Growing up I was always really skinny but never very fit or athletic. I liked sitting and reading, or playing video games, so I didn’t have much cause to get out and about.
Then, one summer in my early twenties I found I was just a ball of anxiety. I was in a terribly stressful long distance relationship and didn’t know how to handle my overwhelming feelings. So I started walking about it.
I lived five minutes from a stunning state park and decided to just go see it one day. I didn’t make it very far before I was tired. I found a huge set of stairs and gave up. Then the day after that I found a little nature bridge, a fallen log across a stream.
I’d sit and listen to the water or write.

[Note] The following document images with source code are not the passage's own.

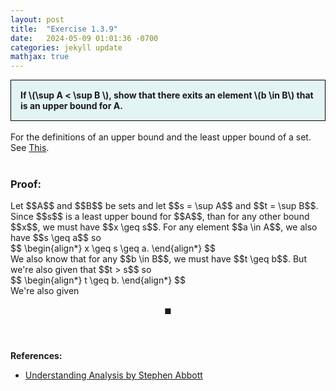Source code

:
 ```yaml
---
layout: post
title:  "Exercise 1.3.9"
date:   2024-05-09 01:01:36 -0700
categories: jekyll update
mathjax: true
---
```

<div style="background-color: #E3F4F4; padding: 15px 15px 15px 15px; border:1px solid black;">
  <b>If \(\sup A < \sup B \), show that there exits an element \(b \in B\) that is an upper bound for A.</b>
</div>
<br>
For the definitions of an upper bound and the least upper bound of a set. See <a href="https://strncat.github.io/jekyll/update/2024/05/03/analysis-set-bounded.html">This</a>.
<br>
<br>
<h3>Proof:</h3>
Let $$A$$ and $$B$$ be sets and let $$s = \sup A$$ and $$t = \sup B$$. Since $$s$$ is a least upper bound for $$A$$, than for any other bound $$x$$, we must have $$x \geq s$$. For any element $$a \in A$$, we also have $$s \geq a$$ so  
<div>
$$
\begin{align*}
x \geq s \geq a.
\end{align*}
$$
</div>
We also know that for any $$b \in B$$, we must have $$t \geq b$$. But we're also given that $$t > s$$ so 
<div>
$$
\begin{align*}
t \geq b.
\end{align*}
$$
</div>
We're also given 

$$\blacksquare$$
<br>
<br>
<!------------------------------------------------------------------------------------>
<b>References:</b>
<ul>
<li><a href="https://www.amazon.com/Understanding-Analysis-Undergraduate-Texts-Mathematics/dp/1493927116">Understanding Analysis by Stephen Abbott</a></li>
</ul>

Every day I’d stay longer and one day I decided to actually huff and puff my way up the stairs. I was rewarded with a gorgeous river view and every walk after that I tackled the stairs to get to the river.
I’d hang out in trees that overlooked the trail and got yelled at occasionally for startling folks. All summer I’d take daily walks farther and farther, never running out of park to explore. It was peaceful and did help with my anxiety.
One day near the end of summer I found myself in the shower and decided to treat myself to shaving my legs. It is a very infrequent occasion for me, but sometimes I want legs as smooth as a baby dolphin.
I leaned down to shave my leg and froze. There was a bulge on my calf. I felt it with trepidation. I had a tumor. A leg tumor? Did tumors come in legs? I started to panic, feeling the unfamiliar swell under my skin. How common was leg cancer? I still shaved it.
I turned to my other leg and was flummoxed to see that this leg also had a new bulge. What were the odds of having two tumo- oh my god those were muscles. Muscles I’d never developed and never seen before now popped up from my calves after a summer of dedicated walking.
I was so embarrassed to have mistaken muscles for cancer that I immediately went to tell my roommates.